-- DATA FOR ANALYSIS follows --

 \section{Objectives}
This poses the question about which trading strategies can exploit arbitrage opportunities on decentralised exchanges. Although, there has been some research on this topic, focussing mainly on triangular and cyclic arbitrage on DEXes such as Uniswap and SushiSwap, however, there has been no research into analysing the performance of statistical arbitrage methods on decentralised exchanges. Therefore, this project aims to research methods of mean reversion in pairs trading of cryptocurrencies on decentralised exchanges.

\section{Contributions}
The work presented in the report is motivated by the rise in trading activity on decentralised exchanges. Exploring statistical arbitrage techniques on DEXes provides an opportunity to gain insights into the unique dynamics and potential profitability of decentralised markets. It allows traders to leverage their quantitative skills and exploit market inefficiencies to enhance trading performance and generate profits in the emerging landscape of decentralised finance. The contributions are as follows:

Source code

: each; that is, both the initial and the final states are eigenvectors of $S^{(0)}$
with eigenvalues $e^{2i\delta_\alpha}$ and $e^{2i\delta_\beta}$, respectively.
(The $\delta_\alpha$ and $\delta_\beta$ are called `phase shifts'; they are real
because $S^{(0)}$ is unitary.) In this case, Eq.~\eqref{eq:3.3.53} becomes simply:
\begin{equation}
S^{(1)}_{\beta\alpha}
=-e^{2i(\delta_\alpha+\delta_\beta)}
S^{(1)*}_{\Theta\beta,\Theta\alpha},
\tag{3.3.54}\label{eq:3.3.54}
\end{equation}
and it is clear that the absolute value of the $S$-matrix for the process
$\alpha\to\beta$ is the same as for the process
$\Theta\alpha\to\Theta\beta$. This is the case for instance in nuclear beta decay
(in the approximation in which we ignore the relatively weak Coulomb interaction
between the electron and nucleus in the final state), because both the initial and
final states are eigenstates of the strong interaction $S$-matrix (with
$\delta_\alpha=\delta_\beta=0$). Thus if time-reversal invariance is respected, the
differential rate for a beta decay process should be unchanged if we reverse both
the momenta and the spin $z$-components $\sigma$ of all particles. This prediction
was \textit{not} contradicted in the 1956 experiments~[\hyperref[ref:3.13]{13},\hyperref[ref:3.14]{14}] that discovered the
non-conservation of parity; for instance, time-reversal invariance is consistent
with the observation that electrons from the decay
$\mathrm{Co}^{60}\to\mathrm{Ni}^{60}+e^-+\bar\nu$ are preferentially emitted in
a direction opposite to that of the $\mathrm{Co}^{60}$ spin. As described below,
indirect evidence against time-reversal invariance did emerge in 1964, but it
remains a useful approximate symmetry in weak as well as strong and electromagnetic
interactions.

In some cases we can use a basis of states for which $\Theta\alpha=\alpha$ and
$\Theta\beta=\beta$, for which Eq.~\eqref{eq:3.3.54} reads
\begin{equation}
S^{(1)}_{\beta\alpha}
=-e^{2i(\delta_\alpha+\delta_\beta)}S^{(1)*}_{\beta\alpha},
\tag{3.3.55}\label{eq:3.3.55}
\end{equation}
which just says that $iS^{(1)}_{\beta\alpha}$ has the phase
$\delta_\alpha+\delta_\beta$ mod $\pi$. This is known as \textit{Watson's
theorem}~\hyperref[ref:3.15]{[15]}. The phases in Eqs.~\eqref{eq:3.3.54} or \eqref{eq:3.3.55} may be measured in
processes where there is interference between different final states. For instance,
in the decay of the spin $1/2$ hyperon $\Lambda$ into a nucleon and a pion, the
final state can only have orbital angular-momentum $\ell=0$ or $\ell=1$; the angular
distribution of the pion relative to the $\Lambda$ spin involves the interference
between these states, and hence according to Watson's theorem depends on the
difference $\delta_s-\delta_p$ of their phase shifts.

-- DATA FOR ANALYSIS concluded --

* BRIEF: Print, without alteration, only the lines above between the one holding "Source code" and the one holding "the momenta and", inclusive.

* EXERCISE SOLUTION:
Source code

: each; that is, both the initial and the final states are eigenvectors of $S^{(0)}$
with eigenvalues $e^{2i\delta_\alpha}$ and $e^{2i\delta_\beta}$, respectively.
(The $\delta_\alpha$ and $\delta_\beta$ are called `phase shifts'; they are real
because $S^{(0)}$ is unitary.) In this case, Eq.~\eqref{eq:3.3.53} becomes simply:
\begin{equation}
S^{(1)}_{\beta\alpha}
=-e^{2i(\delta_\alpha+\delta_\beta)}
S^{(1)*}_{\Theta\beta,\Theta\alpha},
\tag{3.3.54}\label{eq:3.3.54}
\end{equation}
and it is clear that the absolute value of the $S$-matrix for the process
$\alpha\to\beta$ is the same as for the process
$\Theta\alpha\to\Theta\beta$. This is the case for instance in nuclear beta decay
(in the approximation in which we ignore the relatively weak Coulomb interaction
between the electron and nucleus in the final state), because both the initial and
final states are eigenstates of the strong interaction $S$-matrix (with
$\delta_\alpha=\delta_\beta=0$). Thus if time-reversal invariance is respected, the
differential rate for a beta decay process should be unchanged if we reverse both
the momenta and the spin $z$-components $\sigma$ of all particles. This prediction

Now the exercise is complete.